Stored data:
—————

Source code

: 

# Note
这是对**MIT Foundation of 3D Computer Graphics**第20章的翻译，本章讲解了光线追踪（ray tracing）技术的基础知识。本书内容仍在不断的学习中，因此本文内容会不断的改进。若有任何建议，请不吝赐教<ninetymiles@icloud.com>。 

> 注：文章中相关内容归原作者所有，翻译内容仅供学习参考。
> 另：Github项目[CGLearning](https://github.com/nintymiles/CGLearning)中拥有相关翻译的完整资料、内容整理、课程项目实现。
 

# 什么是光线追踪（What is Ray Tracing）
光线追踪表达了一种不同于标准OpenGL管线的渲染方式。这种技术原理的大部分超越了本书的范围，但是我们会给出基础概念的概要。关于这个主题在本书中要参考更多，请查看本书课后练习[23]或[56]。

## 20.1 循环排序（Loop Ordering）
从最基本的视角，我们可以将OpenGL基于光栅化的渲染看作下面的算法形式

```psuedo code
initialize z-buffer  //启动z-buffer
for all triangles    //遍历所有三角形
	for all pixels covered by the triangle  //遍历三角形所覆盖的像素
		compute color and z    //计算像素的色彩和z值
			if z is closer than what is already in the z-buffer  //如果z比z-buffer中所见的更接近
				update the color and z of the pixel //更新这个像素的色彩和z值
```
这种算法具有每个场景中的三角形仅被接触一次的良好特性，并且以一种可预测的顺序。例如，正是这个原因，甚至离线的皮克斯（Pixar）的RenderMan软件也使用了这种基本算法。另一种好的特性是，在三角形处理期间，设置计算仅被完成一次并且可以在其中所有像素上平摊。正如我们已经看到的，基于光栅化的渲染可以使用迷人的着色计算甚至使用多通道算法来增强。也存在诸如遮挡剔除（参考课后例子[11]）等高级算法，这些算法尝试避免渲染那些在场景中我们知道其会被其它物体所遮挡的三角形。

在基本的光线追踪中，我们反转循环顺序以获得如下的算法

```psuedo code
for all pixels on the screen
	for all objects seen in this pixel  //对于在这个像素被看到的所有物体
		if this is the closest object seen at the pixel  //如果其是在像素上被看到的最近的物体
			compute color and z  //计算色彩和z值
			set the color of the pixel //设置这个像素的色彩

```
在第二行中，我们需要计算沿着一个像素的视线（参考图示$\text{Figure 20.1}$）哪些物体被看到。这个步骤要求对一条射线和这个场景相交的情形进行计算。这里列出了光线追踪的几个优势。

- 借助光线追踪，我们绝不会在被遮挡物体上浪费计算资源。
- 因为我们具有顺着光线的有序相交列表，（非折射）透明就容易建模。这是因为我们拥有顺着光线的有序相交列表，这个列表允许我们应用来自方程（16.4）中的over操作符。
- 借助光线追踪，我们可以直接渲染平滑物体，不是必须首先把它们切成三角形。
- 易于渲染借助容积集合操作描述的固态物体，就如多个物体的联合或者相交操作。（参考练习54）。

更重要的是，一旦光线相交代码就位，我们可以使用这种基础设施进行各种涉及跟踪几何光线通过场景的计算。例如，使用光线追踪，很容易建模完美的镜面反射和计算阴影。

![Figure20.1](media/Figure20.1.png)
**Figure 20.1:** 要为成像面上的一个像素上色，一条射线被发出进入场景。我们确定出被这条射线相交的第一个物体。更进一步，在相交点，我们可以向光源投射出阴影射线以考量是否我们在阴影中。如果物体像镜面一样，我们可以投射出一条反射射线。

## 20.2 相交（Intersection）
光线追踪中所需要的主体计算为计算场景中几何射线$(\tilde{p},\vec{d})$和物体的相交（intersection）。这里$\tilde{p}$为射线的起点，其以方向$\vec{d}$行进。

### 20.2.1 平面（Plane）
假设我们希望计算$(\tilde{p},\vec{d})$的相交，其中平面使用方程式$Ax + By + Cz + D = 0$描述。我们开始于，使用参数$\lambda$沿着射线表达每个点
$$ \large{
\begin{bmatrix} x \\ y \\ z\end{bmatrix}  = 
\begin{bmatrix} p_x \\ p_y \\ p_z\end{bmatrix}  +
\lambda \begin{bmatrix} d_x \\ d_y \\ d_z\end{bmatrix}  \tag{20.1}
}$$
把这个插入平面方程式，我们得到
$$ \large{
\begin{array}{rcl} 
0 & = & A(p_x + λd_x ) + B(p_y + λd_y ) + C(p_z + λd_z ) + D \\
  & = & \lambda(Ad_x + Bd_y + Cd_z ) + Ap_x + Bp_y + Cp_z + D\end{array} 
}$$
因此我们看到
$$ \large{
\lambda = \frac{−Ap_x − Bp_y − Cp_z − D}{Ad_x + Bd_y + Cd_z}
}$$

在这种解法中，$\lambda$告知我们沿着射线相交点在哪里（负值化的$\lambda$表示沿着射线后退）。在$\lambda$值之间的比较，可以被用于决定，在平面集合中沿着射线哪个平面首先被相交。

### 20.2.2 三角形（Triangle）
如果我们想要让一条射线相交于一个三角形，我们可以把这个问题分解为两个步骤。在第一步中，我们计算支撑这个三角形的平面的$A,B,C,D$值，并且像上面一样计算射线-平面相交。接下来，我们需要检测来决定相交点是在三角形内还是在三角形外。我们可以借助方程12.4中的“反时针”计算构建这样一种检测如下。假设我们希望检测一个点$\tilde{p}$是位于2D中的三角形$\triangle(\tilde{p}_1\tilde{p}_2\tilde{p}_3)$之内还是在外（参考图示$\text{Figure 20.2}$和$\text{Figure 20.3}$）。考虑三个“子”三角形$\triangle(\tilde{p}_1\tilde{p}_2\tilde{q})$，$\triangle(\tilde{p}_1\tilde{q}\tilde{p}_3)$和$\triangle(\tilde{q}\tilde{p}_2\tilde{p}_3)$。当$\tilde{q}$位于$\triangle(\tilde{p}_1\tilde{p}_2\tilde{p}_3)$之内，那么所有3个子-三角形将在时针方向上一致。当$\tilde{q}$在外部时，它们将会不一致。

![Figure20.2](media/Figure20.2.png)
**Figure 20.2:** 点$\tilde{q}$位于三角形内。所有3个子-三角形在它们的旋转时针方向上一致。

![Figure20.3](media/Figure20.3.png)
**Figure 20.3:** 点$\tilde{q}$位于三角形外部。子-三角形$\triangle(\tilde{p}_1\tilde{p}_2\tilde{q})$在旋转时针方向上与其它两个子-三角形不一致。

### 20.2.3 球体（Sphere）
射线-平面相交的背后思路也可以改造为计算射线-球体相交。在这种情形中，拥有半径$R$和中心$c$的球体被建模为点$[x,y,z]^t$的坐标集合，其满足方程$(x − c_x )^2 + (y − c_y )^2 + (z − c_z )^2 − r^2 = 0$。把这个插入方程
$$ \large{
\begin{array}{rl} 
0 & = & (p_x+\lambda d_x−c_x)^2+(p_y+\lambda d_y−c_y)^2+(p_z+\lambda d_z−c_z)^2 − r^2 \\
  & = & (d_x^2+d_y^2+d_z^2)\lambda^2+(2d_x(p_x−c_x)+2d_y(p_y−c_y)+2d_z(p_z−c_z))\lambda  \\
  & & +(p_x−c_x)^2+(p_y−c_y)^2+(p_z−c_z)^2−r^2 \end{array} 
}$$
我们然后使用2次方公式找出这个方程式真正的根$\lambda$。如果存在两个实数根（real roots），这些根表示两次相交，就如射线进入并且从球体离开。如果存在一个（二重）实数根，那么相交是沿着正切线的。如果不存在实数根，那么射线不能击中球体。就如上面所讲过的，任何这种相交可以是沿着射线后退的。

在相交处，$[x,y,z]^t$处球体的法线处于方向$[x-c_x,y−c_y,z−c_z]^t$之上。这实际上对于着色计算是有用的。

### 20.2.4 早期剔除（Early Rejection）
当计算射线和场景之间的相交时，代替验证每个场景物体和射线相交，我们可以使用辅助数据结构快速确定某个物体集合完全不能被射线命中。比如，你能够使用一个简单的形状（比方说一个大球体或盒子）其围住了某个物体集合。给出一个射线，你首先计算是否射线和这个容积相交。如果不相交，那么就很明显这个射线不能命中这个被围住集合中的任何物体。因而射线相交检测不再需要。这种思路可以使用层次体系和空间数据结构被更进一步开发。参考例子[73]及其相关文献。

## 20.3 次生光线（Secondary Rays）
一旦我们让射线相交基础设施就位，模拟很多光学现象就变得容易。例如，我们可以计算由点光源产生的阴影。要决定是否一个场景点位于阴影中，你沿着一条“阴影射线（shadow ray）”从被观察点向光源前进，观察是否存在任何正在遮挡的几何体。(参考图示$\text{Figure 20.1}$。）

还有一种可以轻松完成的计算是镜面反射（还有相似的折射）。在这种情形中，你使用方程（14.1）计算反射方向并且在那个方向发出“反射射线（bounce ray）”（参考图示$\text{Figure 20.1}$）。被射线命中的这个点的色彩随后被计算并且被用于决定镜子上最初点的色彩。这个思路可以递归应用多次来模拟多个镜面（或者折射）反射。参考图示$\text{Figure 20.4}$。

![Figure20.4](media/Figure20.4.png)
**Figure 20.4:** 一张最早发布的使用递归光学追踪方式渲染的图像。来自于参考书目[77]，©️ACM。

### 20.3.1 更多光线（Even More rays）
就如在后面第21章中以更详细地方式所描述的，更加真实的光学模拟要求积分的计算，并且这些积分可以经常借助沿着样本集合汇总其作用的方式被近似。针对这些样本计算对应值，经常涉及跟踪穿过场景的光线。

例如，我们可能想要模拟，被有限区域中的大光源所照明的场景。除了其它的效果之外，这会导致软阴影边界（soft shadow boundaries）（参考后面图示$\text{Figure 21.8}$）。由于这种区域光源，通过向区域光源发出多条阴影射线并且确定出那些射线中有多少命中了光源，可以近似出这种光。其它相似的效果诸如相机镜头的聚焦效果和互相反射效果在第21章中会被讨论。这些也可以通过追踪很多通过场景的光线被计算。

—————

▸ **Goal of the exercise**:
Exactly as written, repeat each line from the beginning of the data above to the line containing "从最基本的视角，我们可以将OpenGL基于光栅化的渲染看作下面的算法形式", inclusive.

▸ **Response to this task**:
Source code

: 

# Note
这是对**MIT Foundation of 3D Computer Graphics**第20章的翻译，本章讲解了光线追踪（ray tracing）技术的基础知识。本书内容仍在不断的学习中，因此本文内容会不断的改进。若有任何建议，请不吝赐教<ninetymiles@icloud.com>。 

> 注：文章中相关内容归原作者所有，翻译内容仅供学习参考。
> 另：Github项目[CGLearning](https://github.com/nintymiles/CGLearning)中拥有相关翻译的完整资料、内容整理、课程项目实现。
 

# 什么是光线追踪（What is Ray Tracing）
光线追踪表达了一种不同于标准OpenGL管线的渲染方式。这种技术原理的大部分超越了本书的范围，但是我们会给出基础概念的概要。关于这个主题在本书中要参考更多，请查看本书课后练习[23]或[56]。

## 20.1 循环排序（Loop Ordering）
从最基本的视角，我们可以将OpenGL基于光栅化的渲染看作下面的算法形式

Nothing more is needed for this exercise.